Eccezioni: Gucci (acquisito dal grande  gruppo francese  Kering ma con un tutto-italiano dalla creazione alla produzione: col CEO Marco Bizzarri e il direttore creativo Alessandro Michele) e Krizia (acquisita nel 2014 dall’azienda cinese Shenzen Marisfrolg).

Tornando indietro nel tempo, troviamo Gigliola Curiel, triestina, arrivata a Milano nel dopoguerra, in breve divenne celebre per i suoi “curiellini”, amatissimi dalle signore della “Milano bene” (non ancora da bere…), ed il suo nome è sempre  vivo grazie alla dinamica vivace figlia Raffaella  (Lella) ed alla nipote Gigliola Castellini Curiel, mentre ora il nipote, Gaetano Castellini Curiel (figlio, come Gigliola, di Raffaella) ha dedicato alla nonna il libro “Gigliola Curiel – una vita nella moda”.

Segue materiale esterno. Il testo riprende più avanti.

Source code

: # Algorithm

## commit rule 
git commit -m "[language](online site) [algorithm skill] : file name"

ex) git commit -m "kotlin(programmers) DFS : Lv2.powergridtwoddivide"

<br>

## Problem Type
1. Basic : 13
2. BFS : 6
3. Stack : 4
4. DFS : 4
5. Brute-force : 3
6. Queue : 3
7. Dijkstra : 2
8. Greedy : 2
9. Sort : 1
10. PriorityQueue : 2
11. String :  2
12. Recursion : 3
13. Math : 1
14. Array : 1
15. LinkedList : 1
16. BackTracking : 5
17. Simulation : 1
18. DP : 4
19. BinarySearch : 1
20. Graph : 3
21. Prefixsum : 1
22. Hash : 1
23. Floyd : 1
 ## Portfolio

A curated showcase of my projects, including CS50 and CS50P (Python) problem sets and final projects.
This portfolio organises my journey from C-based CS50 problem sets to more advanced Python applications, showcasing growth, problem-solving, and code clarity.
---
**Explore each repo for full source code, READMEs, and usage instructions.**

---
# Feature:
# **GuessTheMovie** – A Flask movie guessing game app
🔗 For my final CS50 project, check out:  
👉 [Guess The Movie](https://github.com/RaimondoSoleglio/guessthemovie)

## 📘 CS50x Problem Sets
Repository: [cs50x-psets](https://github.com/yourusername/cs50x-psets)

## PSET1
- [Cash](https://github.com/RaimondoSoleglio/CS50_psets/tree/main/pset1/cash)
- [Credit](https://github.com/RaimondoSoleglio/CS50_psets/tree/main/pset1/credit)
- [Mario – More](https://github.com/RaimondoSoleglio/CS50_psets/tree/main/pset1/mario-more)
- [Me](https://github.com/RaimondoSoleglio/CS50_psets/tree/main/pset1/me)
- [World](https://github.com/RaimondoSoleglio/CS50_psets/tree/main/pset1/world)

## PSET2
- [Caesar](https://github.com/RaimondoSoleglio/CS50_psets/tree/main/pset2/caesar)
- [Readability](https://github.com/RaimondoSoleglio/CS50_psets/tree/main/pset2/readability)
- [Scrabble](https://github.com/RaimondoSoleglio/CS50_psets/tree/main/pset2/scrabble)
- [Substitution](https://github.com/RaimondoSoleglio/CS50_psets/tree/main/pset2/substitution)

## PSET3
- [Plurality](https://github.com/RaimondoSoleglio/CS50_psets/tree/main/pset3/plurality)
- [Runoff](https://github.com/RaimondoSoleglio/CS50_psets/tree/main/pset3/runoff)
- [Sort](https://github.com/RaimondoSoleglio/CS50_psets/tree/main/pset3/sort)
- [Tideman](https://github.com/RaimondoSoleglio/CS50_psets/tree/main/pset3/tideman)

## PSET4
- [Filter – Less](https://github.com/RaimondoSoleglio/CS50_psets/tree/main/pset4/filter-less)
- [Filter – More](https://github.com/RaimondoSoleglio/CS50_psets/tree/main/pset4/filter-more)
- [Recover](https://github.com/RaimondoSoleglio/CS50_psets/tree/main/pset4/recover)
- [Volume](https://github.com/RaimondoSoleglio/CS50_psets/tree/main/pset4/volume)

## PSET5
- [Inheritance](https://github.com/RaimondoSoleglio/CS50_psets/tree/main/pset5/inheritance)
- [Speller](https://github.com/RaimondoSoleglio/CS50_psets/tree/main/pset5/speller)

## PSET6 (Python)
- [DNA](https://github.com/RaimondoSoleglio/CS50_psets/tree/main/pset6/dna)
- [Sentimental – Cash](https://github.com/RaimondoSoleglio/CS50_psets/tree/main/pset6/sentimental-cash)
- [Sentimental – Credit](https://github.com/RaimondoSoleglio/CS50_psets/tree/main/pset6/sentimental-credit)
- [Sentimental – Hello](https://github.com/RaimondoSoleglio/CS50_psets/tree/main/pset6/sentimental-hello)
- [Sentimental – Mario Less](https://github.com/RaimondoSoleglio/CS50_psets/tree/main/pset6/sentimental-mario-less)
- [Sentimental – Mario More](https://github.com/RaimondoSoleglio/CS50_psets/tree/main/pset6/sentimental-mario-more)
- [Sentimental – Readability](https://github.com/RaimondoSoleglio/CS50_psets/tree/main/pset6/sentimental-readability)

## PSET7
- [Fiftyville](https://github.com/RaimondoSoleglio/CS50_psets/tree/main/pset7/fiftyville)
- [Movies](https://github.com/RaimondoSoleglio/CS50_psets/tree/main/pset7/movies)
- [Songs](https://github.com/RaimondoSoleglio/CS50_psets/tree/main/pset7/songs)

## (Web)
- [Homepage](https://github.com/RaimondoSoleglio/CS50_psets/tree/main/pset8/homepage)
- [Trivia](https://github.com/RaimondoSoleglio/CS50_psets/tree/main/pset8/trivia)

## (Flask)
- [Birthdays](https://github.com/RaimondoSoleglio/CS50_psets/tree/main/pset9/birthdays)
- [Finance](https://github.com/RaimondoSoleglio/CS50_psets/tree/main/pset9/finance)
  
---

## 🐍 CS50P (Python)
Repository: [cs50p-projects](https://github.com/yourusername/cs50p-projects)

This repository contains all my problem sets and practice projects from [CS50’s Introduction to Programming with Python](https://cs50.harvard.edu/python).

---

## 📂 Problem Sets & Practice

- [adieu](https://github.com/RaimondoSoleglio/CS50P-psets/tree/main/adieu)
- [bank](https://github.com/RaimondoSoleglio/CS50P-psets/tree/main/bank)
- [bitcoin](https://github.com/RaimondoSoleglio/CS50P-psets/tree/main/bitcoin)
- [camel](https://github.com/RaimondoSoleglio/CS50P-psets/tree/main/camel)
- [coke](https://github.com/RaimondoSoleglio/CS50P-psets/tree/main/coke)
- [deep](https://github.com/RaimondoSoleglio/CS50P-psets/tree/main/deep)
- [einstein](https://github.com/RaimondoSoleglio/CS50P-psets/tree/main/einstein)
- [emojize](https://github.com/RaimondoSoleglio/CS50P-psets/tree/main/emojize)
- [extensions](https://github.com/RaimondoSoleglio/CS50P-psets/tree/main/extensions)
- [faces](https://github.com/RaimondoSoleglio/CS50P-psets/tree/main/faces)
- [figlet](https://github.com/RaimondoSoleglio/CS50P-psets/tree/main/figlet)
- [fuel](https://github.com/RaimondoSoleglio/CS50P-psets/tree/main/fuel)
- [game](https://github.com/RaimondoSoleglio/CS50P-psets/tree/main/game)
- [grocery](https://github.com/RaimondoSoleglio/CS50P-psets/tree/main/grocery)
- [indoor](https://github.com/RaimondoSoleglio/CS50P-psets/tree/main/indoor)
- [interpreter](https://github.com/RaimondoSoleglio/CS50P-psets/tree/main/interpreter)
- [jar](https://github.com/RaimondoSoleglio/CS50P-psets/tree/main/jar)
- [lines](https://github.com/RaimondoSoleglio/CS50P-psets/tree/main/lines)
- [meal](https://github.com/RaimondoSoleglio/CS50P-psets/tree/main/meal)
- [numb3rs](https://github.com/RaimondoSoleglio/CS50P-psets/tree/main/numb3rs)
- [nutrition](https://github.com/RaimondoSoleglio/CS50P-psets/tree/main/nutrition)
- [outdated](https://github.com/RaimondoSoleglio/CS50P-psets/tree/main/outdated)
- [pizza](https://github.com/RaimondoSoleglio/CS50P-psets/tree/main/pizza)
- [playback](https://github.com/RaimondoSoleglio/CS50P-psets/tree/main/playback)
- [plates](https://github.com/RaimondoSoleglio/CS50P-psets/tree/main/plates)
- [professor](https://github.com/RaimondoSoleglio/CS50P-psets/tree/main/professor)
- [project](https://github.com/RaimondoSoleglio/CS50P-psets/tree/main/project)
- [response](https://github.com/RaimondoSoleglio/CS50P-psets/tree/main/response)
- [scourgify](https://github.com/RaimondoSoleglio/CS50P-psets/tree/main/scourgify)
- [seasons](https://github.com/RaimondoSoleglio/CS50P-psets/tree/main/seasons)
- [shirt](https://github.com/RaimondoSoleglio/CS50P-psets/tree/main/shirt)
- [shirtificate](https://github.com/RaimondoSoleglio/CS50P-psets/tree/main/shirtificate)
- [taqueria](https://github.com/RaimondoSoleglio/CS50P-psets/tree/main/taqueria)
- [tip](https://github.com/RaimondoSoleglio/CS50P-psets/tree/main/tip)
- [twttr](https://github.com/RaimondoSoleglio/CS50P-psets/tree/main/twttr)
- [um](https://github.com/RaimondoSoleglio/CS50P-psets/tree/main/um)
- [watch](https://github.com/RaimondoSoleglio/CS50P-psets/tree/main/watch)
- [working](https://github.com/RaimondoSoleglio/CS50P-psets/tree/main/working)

A tutti loro dovrebbe andare un pensiero riconoscente e un ricordo, assieme a Giovanni Battista Giorgini, per aver portato in tutto il mondo quella nostra moda che – purtroppo spesso non viene ricordato – è stata, e spera tornare, al secondo posto nelle nostre esportazioni, contribuendo in modo più che positivo alla bilancia dei pagamenti: di cui vi è quanto mai necessità.